From the depths
For Wendy Knight, serving the public is a family affair. Her father is a retired Chicago police officer, while she has spent the last 12 years as a telecommunicator for the Bixby (Okla.) Police Department’s 911 center.
The Bixby call center dispatches both fire and police. Dispatchers answer four 911 emergency phone lines and five non-emergency police and fire phone lines. The system is IP-based, and all data are displayed on a computer-aided dispatch system in real-time. The CAD system also taps into camera feeds sent from video surveillance systems installed in the city’s major intersections.
“We are able to view the camera system and follow vehicles to tell the officers where to go because we can see it in real-time,” she said. “The camera system definitely helps us a lot.”
Knight is both a call-taker and dispatcher. To be successful, she constantly has to prioritize incidents and keep calm.
“It can be hectic sometimes,” Knight said. “In high-stress situations, that’s when we have to prioritize our calls because there are several times you have more than one thing at one time. That’s how you balance it. You have to decide what’s more pressing of an incident.”

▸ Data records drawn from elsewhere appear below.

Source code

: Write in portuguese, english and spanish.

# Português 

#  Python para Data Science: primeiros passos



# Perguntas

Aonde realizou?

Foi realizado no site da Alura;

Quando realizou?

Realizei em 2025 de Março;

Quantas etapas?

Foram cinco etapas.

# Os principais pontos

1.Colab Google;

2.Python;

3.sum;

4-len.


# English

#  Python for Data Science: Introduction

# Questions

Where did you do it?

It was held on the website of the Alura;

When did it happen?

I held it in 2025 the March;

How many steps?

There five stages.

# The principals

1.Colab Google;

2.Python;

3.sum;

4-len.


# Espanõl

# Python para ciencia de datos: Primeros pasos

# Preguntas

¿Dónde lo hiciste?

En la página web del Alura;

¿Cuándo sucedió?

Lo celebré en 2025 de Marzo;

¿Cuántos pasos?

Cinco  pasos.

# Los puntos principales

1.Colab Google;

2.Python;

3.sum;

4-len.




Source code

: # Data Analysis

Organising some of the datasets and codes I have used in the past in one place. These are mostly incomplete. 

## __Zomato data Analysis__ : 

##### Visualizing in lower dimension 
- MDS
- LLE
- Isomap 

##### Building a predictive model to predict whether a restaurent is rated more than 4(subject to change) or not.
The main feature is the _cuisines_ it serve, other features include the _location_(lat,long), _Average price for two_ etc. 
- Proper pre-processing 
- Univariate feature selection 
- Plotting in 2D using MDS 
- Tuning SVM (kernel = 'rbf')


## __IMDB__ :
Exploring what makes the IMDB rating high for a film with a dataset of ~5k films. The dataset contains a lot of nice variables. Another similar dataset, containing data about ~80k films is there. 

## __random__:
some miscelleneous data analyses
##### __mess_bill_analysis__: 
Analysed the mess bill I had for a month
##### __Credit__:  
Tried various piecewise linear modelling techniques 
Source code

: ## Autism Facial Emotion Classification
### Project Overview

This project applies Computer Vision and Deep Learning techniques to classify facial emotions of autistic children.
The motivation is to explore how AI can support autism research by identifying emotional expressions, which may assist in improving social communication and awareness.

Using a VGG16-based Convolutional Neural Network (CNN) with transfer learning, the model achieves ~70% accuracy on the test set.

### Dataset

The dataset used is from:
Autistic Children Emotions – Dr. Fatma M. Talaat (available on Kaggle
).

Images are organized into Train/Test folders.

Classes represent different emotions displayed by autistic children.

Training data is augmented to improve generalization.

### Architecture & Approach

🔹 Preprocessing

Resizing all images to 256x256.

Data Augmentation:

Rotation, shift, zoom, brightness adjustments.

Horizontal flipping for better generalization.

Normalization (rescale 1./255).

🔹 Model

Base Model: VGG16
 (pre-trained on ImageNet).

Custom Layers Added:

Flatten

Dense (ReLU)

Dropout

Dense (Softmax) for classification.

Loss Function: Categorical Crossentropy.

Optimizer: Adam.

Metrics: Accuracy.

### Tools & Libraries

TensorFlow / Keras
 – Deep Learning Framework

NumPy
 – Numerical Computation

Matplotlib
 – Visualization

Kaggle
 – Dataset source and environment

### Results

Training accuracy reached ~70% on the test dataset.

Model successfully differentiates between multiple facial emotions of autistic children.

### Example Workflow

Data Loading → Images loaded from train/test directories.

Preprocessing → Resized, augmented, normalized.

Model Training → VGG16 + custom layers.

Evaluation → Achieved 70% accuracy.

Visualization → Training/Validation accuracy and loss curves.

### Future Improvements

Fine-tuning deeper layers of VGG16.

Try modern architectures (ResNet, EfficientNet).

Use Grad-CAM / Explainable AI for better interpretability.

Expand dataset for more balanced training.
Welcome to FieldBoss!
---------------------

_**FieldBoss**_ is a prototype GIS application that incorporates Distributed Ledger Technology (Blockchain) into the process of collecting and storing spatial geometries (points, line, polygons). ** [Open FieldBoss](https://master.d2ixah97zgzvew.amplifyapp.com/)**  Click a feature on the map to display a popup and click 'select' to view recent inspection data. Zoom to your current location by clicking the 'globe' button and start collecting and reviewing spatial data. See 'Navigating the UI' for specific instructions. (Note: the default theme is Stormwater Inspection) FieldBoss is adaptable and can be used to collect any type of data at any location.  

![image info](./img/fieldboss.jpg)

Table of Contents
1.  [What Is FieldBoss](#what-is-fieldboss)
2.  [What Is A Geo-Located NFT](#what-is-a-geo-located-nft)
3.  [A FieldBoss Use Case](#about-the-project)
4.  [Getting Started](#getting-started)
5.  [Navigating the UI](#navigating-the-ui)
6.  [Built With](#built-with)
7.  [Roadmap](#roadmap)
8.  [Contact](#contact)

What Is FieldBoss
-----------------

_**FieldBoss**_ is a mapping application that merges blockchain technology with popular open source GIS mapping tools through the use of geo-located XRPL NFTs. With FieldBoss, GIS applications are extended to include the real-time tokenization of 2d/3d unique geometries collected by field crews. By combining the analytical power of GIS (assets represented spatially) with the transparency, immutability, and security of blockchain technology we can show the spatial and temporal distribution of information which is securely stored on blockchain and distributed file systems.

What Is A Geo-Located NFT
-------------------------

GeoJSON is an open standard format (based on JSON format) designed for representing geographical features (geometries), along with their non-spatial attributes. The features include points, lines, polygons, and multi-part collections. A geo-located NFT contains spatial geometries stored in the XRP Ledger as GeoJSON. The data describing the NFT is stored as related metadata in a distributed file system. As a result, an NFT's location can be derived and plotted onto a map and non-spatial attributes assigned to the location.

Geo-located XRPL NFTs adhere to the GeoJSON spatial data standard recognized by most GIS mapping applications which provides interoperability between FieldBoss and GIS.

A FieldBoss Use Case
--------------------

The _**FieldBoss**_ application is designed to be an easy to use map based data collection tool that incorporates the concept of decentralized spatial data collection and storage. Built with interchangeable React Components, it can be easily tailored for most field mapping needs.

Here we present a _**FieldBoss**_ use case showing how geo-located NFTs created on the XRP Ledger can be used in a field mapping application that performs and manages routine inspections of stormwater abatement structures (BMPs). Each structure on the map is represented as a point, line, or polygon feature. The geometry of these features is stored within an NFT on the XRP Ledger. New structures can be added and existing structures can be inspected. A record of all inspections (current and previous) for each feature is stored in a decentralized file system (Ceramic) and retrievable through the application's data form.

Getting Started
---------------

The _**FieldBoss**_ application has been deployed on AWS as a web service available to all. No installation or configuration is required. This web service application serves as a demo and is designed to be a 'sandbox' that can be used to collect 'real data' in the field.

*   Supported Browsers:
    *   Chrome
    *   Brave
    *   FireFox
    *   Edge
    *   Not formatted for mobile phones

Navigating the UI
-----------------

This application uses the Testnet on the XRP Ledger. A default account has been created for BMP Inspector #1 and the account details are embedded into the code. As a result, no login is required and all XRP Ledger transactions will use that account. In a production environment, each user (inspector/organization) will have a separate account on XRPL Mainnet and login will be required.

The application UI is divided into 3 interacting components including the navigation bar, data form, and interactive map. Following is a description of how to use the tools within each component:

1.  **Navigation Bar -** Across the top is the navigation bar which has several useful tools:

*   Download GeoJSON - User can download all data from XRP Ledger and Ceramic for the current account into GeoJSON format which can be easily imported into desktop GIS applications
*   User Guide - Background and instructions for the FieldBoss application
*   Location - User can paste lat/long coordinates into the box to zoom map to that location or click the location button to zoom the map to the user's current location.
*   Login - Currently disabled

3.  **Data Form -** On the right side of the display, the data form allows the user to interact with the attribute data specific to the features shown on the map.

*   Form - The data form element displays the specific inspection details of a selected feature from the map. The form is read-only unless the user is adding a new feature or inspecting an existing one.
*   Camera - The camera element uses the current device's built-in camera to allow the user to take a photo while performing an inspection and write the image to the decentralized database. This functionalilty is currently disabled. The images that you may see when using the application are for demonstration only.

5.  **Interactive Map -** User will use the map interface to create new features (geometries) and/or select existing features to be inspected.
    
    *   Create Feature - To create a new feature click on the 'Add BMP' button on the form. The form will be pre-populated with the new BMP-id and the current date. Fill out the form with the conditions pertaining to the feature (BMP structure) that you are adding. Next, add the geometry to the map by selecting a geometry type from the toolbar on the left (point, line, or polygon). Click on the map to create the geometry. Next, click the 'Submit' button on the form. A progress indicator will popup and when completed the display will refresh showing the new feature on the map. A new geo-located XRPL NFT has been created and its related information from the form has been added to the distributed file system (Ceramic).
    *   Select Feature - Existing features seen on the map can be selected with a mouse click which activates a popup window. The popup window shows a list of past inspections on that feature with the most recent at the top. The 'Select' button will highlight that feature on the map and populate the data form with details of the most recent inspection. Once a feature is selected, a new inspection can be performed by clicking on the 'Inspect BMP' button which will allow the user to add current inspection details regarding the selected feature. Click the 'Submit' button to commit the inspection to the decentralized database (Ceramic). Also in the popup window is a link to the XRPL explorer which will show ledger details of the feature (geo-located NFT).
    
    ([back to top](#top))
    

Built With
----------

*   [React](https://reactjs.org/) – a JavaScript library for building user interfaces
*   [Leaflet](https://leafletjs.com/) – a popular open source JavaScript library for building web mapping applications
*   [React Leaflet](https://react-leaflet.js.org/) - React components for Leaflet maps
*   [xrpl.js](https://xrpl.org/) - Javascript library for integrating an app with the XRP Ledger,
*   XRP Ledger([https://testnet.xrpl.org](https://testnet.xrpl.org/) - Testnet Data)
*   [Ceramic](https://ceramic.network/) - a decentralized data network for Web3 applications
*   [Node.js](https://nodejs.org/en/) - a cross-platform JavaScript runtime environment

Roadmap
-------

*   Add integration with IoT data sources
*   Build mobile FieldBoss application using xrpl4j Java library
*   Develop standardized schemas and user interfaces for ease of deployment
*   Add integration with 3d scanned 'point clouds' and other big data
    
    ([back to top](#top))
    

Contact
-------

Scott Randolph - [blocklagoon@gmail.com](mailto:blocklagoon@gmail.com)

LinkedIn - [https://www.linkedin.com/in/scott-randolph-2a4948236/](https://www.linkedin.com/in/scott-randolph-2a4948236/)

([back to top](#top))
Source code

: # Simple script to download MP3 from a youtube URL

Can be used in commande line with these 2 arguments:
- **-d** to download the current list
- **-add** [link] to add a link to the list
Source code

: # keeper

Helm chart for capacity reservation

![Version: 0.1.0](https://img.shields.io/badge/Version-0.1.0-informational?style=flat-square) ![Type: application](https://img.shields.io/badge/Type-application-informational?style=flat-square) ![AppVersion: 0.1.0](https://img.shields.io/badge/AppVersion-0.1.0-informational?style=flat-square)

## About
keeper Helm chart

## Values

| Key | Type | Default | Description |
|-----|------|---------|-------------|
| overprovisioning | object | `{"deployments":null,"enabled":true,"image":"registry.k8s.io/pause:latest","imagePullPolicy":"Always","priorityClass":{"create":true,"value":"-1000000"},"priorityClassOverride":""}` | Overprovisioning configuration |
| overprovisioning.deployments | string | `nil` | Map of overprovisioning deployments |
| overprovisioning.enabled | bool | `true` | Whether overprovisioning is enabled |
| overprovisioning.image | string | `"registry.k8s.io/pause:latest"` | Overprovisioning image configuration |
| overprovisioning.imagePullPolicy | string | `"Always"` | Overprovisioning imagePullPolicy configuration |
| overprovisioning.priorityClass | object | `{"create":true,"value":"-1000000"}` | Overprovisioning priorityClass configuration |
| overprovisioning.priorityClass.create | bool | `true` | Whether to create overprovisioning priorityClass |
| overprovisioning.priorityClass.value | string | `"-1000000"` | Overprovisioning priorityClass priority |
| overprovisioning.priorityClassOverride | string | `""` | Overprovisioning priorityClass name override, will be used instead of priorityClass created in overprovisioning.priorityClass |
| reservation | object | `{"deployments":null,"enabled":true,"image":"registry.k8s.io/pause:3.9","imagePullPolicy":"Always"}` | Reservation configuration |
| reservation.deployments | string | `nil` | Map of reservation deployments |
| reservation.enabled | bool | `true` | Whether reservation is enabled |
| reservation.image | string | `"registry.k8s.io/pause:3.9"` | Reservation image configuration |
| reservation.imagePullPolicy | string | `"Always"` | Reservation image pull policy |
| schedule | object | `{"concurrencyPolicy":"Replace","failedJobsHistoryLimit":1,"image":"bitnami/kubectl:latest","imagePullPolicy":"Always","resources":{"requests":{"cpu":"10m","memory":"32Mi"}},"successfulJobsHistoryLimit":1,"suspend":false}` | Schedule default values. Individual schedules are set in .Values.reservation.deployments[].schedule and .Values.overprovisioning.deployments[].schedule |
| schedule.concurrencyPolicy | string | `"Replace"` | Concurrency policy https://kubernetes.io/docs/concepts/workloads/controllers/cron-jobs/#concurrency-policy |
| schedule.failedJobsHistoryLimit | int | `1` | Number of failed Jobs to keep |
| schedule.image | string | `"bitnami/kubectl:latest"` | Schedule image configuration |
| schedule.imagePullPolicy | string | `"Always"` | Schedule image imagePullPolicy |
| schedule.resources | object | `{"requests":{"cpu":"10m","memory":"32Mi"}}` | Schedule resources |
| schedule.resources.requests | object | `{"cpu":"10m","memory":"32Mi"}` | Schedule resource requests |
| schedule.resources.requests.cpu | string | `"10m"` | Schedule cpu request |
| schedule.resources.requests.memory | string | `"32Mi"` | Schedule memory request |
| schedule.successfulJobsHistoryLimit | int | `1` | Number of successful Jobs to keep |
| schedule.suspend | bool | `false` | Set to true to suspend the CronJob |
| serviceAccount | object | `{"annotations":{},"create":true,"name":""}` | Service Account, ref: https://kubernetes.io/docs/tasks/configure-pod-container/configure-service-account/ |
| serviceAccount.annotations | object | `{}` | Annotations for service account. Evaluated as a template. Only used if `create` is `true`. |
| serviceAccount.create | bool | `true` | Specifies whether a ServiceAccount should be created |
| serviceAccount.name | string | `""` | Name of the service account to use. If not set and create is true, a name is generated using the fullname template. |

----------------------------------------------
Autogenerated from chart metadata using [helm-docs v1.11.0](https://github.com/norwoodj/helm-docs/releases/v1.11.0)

Extremely high call volumes also pose a big challenge, Knight said. The ability to multi-task is crucial.
“A lot of times when you have several major emergencies, your instincts kick in and you just go on autopilot,” she said. “I definitely think multi-tasking is a natural ability because I’ve hired people we had to let go because they weren’t able to multi-task.”
The 911 center often makes call-takers work 10-hour shifts to ensure the public has reliable 911 services, because it is constantly short-handed, Knight said. She points to a high turnover rate in the field as one factor. And in the current economic climate, call-takers often are not replaced.
“Due to budgets, you’re not allowed to hire right away, which is the situation we are in now,” she said. “We’ve been down a person since February due to budget cuts, so that means when someone takes off a day we have to work extra shifts and overtime — that is the biggest challenge.”
Still, Knight enjoys her job, especially when a call ends in a positive manner. For example, she fielded a 911 call last year from an elderly woman. Her husband suffered a heart attack while driving, pressed on the gas and careened their vehicle into a 20-foot-deep lagoon. They were behind a furniture store, the caller told her. But as the couple was unfamiliar with the area, Knight had to guess where they were located. She dispatched the fire department to the presumed location.
Knight stayed on the line the entire time. The woman feared for her life; the car was filling with water and her husband was unresponsive. She listened to the woman panic about the possibility of drowning because the car was going under water.
Knight instructed her to move to the rear of the vehicle. Suddenly, she lost the caller. When the first responders arrived, the car was completely submerged, she said. They busted out the back of the car window, and there was the woman. She had found a small air pocket in the back of the vehicle and survived.
“We saved her,” she said. “It was a miracle and was just incredible. It was one of my best days on the job.”